◆ **Aim of the exercise**
Retype, exactly as they appear below, the lines between the line holding "fill 25 15 25" and the line holding "fill -15 15 35", both ends included.

[Plain-text document sources]
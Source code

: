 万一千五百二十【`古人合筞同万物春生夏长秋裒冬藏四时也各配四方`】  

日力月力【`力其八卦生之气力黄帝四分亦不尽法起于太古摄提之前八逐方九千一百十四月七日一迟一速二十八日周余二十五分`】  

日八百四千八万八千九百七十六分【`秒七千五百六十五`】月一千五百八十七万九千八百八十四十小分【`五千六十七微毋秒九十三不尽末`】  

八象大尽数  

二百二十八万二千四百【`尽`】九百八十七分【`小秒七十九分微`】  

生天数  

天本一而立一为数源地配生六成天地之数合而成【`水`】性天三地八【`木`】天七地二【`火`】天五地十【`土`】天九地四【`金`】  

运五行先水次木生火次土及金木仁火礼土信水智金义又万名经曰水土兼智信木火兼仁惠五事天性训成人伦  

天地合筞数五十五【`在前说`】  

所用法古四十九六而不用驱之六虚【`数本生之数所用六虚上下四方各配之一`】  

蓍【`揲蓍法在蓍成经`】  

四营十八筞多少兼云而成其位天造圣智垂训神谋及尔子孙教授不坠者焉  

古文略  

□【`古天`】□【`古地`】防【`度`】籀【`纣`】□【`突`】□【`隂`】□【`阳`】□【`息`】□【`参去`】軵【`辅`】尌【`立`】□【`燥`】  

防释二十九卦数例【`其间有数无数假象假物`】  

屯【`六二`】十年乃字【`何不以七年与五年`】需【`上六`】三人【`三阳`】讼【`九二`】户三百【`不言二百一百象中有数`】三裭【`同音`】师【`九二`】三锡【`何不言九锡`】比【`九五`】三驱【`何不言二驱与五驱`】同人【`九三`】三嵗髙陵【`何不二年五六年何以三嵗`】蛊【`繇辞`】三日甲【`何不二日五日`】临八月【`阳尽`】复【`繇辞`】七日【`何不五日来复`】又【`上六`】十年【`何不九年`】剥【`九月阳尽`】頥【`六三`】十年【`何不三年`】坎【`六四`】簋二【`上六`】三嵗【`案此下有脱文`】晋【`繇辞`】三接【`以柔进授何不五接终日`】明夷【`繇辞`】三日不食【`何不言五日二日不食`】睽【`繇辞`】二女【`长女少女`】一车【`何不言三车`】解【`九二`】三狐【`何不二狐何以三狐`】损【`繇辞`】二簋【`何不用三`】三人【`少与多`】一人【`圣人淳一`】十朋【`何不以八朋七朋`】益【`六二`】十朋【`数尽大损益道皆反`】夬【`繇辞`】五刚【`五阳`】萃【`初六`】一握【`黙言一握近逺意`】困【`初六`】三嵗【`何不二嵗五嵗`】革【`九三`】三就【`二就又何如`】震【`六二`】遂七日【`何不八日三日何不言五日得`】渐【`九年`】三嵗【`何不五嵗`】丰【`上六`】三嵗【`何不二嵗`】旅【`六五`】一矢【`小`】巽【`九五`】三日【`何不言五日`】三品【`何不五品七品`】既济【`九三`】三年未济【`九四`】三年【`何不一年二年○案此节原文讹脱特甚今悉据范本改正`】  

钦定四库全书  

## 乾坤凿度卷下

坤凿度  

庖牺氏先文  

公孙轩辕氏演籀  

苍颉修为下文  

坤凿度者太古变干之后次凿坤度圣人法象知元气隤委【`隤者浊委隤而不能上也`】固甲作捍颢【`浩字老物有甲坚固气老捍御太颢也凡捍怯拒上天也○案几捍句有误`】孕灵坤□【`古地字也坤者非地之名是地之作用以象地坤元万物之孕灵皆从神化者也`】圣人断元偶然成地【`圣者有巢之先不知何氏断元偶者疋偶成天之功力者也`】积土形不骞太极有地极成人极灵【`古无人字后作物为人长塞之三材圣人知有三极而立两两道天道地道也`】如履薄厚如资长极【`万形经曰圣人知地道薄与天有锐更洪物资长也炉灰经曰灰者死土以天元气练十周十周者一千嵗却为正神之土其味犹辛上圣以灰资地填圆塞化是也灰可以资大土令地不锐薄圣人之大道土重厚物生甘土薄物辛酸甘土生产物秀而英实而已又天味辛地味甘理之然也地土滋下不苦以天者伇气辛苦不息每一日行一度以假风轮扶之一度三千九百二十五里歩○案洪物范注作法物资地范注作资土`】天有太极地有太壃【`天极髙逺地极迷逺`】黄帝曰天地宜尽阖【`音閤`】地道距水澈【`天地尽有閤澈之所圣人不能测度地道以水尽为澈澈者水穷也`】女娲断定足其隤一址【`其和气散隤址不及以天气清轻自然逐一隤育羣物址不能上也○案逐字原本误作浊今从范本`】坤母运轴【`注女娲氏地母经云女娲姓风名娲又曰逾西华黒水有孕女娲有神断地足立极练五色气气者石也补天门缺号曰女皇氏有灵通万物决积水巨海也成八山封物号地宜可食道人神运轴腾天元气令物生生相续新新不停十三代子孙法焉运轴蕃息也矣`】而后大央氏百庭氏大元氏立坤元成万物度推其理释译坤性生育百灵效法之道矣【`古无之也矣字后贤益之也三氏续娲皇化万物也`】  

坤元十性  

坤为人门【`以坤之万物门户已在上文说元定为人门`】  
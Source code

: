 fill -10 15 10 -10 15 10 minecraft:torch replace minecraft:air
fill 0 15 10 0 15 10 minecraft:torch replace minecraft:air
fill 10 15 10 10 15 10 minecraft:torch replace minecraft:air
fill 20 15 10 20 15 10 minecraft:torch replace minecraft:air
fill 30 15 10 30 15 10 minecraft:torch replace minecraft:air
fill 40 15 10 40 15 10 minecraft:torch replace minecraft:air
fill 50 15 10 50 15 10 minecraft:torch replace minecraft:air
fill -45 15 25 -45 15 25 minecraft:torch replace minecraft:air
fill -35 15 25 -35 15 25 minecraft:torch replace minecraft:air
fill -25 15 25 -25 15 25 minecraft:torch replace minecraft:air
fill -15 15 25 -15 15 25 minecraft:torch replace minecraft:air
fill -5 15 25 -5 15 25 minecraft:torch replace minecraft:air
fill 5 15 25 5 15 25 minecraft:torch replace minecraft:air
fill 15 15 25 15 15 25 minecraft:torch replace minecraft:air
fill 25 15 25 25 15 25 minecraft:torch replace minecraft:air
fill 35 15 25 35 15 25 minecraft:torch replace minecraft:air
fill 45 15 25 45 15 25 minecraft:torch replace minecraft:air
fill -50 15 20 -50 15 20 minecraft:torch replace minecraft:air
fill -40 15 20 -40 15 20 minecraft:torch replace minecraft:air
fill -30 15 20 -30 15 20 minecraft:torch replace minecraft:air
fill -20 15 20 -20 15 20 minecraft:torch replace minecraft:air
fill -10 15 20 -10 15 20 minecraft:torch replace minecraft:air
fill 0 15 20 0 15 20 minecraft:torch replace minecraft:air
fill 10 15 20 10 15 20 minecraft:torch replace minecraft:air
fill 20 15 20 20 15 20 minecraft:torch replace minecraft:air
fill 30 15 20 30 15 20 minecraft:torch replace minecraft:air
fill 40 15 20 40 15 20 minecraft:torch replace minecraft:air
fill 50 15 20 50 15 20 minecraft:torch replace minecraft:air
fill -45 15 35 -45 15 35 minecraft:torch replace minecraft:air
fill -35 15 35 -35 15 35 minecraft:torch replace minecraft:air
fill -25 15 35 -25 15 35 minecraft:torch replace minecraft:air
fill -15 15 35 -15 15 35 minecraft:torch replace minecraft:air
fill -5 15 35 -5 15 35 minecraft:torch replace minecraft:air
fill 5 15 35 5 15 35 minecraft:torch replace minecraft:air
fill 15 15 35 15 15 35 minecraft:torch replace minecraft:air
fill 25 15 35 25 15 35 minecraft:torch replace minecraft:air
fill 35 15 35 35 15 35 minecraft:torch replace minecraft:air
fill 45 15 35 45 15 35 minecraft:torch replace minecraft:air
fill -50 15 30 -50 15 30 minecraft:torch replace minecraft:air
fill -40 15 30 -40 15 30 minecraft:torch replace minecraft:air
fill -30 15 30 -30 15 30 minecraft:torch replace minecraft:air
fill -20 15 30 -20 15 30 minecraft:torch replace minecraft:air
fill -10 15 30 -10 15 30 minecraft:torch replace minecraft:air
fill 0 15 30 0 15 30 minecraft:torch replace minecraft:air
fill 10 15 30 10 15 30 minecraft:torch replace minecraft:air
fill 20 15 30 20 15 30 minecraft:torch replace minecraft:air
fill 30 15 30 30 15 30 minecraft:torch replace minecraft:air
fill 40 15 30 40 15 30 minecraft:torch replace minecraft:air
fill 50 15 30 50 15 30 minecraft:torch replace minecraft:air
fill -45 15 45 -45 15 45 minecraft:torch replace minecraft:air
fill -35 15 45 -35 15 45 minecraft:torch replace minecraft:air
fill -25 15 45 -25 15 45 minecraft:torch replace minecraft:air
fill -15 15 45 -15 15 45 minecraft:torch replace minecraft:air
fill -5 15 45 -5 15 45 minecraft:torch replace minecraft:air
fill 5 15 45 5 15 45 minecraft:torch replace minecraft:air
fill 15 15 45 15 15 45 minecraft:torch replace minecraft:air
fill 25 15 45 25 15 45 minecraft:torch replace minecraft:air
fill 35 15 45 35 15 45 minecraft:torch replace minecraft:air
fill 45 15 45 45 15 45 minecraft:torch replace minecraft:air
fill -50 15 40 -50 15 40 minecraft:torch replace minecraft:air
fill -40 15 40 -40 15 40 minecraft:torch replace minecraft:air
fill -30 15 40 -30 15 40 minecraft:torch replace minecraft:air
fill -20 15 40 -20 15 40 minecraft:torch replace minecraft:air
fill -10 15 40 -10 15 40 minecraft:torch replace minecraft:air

◆ **Solution**
fill 25 15 25 25 15 25 minecraft:torch replace minecraft:air
fill 35 15 25 35 15 25 minecraft:torch replace minecraft:air
fill 45 15 25 45 15 25 minecraft:torch replace minecraft:air
fill -50 15 20 -50 15 20 minecraft:torch replace minecraft:air
fill -40 15 20 -40 15 20 minecraft:torch replace minecraft:air
fill -30 15 20 -30 15 20 minecraft:torch replace minecraft:air
fill -20 15 20 -20 15 20 minecraft:torch replace minecraft:air
fill -10 15 20 -10 15 20 minecraft:torch replace minecraft:air
fill 0 15 20 0 15 20 minecraft:torch replace minecraft:air
fill 10 15 20 10 15 20 minecraft:torch replace minecraft:air
fill 20 15 20 20 15 20 minecraft:torch replace minecraft:air
fill 30 15 20 30 15 20 minecraft:torch replace minecraft:air
fill 40 15 20 40 15 20 minecraft:torch replace minecraft:air
fill 50 15 20 50 15 20 minecraft:torch replace minecraft:air
fill -45 15 35 -45 15 35 minecraft:torch replace minecraft:air
fill -35 15 35 -35 15 35 minecraft:torch replace minecraft:air
fill -25 15 35 -25 15 35 minecraft:torch replace minecraft:air
fill -15 15 35 -15 15 35 minecraft:torch replace minecraft:air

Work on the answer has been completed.